*** Begin section ***

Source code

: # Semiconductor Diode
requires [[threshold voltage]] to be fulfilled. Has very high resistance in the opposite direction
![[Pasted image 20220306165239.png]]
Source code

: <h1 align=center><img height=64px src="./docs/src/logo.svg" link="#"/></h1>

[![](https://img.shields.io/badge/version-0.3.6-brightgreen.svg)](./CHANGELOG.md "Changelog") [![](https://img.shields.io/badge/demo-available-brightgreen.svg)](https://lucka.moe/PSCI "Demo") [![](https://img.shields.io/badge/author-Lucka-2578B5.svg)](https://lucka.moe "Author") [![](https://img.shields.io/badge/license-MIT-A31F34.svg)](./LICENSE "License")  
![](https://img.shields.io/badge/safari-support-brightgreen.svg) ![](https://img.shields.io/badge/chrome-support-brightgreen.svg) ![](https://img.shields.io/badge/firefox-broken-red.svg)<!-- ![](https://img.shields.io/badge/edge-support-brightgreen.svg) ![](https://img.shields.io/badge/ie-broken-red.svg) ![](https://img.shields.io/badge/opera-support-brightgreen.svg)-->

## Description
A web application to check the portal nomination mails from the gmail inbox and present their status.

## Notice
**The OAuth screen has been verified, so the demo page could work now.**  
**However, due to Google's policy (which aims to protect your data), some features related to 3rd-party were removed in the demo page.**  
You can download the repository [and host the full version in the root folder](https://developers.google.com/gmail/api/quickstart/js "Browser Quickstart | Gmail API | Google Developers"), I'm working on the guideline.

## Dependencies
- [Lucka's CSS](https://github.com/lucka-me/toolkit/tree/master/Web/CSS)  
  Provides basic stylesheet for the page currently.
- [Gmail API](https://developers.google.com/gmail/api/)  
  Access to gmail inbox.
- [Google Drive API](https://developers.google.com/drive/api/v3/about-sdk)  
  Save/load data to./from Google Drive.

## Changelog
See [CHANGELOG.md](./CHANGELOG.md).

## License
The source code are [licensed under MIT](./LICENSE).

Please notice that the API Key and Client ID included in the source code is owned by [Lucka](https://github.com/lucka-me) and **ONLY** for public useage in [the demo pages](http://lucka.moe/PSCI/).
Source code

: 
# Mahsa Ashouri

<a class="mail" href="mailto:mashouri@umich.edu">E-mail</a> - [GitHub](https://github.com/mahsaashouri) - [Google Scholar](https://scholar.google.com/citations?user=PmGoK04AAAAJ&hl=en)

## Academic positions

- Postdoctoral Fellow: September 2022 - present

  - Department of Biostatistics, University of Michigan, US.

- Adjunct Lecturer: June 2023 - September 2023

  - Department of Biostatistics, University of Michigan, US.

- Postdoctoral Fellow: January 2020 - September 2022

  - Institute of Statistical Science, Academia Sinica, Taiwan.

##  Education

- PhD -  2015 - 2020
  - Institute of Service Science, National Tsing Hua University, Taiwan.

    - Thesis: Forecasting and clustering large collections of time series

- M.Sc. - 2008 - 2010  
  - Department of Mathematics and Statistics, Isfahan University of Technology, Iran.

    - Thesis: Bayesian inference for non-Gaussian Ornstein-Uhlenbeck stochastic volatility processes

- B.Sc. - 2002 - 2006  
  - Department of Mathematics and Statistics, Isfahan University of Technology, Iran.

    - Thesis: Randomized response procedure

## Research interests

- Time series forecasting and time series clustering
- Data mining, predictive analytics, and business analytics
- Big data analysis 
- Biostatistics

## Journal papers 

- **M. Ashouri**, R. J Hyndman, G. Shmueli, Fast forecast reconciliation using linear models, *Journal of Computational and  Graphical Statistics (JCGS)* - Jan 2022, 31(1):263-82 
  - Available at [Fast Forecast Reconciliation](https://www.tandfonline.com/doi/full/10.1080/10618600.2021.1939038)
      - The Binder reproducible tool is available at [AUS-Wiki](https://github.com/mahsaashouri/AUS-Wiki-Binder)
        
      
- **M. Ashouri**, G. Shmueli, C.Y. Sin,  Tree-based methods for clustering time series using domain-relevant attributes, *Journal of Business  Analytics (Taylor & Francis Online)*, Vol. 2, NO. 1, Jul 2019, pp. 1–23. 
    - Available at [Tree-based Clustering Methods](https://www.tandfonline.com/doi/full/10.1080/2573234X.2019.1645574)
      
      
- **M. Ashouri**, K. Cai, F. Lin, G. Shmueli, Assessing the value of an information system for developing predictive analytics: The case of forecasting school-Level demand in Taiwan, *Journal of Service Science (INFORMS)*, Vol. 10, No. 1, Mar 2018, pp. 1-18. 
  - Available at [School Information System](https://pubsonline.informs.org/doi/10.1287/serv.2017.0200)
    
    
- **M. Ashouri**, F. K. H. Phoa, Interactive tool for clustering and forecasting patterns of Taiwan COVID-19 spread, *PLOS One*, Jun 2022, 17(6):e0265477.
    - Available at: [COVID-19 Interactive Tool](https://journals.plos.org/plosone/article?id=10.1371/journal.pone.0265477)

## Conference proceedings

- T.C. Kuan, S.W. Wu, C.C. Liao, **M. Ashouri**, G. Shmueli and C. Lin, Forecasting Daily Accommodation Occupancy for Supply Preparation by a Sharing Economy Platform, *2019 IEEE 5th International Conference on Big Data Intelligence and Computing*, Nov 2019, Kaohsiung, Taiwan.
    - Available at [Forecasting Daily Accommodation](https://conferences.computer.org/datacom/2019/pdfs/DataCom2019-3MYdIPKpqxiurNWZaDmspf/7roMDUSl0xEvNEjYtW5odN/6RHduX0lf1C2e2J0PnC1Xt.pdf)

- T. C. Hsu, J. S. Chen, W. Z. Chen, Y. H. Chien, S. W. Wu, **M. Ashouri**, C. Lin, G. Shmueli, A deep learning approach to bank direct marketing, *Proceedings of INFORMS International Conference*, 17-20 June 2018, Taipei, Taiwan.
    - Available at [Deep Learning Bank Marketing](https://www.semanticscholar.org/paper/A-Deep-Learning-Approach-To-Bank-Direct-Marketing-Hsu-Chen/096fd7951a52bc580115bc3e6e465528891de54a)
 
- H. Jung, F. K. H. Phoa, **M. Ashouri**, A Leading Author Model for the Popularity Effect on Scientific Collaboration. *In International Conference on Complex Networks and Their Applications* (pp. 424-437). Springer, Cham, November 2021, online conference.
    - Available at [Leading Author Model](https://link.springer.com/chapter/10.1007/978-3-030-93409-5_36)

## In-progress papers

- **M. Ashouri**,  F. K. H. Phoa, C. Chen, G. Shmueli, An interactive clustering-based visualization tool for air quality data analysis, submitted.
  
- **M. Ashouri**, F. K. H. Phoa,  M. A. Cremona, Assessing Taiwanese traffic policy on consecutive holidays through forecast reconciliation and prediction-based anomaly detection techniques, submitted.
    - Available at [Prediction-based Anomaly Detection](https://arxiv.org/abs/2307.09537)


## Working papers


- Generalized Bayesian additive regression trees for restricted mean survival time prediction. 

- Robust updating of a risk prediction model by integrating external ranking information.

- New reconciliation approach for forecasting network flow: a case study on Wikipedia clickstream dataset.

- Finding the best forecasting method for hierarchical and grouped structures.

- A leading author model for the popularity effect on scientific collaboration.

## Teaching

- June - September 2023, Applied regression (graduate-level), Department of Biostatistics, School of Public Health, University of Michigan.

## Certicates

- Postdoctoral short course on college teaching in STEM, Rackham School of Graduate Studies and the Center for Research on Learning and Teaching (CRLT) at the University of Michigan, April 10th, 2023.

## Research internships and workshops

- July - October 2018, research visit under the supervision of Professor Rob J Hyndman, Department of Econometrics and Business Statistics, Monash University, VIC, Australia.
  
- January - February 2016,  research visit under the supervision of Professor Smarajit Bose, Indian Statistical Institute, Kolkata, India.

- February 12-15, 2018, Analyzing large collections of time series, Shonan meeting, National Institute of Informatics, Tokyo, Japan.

*** End section ***

▶ What you will do
Give back exactly the lines above starting at the line where "- Available at: [COVID-19" appears and ending at the line where "## Conference proceedings" appears, both included, with no other lines.

▶ Exercise answer
    - Available at: [COVID-19 Interactive Tool](https://journals.plos.org/plosone/article?id=10.1371/journal.pone.0265477)

## Conference proceedings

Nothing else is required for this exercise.